[What the task asks] Each entry should be written out once more, exactly as given below.

==============================

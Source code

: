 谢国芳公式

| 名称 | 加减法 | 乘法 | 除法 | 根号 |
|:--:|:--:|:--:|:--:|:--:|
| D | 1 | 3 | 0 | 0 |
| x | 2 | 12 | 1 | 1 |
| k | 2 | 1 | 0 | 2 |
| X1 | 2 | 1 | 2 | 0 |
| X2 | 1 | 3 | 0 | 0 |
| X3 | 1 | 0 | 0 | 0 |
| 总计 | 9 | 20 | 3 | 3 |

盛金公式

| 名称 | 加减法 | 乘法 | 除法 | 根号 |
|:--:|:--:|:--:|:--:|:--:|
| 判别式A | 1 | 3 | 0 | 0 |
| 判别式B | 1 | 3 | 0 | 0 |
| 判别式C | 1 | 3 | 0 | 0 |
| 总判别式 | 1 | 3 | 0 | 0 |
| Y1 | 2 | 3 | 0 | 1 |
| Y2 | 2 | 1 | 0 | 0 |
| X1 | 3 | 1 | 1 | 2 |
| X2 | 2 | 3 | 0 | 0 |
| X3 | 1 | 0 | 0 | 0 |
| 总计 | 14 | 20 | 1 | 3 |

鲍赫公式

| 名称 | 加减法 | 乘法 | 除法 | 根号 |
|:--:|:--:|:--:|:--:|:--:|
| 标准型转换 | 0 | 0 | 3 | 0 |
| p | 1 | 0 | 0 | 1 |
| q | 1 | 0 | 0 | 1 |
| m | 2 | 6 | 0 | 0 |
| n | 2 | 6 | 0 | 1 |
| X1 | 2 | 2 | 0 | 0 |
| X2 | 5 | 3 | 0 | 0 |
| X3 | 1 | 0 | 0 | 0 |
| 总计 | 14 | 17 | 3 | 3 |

==============================

[Solution for this task]
Source code

: 谢国芳公式

| 名称 | 加减法 | 乘法 | 除法 | 根号 |
|:--:|:--:|:--:|:--:|:--:|
| D | 1 | 3 | 0 | 0 |
| x | 2 | 12 | 1 | 1 |
| k | 2 | 1 | 0 | 2 |
| X1 | 2 | 1 | 2 | 0 |
| X2 | 1 | 3 | 0 | 0 |
| X3 | 1 | 0 | 0 | 0 |
| 总计 | 9 | 20 | 3 | 3 |

盛金公式

| 名称 | 加减法 | 乘法 | 除法 | 根号 |
|:--:|:--:|:--:|:--:|:--:|
| 判别式A | 1 | 3 | 0 | 0 |
| 判别式B | 1 | 3 | 0 | 0 |
| 判别式C | 1 | 3 | 0 | 0 |
| 总判别式 | 1 | 3 | 0 | 0 |
| Y1 | 2 | 3 | 0 | 1 |
| Y2 | 2 | 1 | 0 | 0 |
| X1 | 3 | 1 | 1 | 2 |
| X2 | 2 | 3 | 0 | 0 |
| X3 | 1 | 0 | 0 | 0 |
| 总计 | 14 | 20 | 1 | 3 |

鲍赫公式

| 名称 | 加减法 | 乘法 | 除法 | 根号 |
|:--:|:--:|:--:|:--:|:--:|
| 标准型转换 | 0 | 0 | 3 | 0 |
| p | 1 | 0 | 0 | 1 |
| q | 1 | 0 | 0 | 1 |
| m | 2 | 6 | 0 | 0 |
| n | 2 | 6 | 0 | 1 |
| X1 | 2 | 2 | 0 | 0 |
| X2 | 5 | 3 | 0 | 0 |
| X3 | 1 | 0 | 0 | 0 |
| 总计 | 14 | 17 | 3 | 3 |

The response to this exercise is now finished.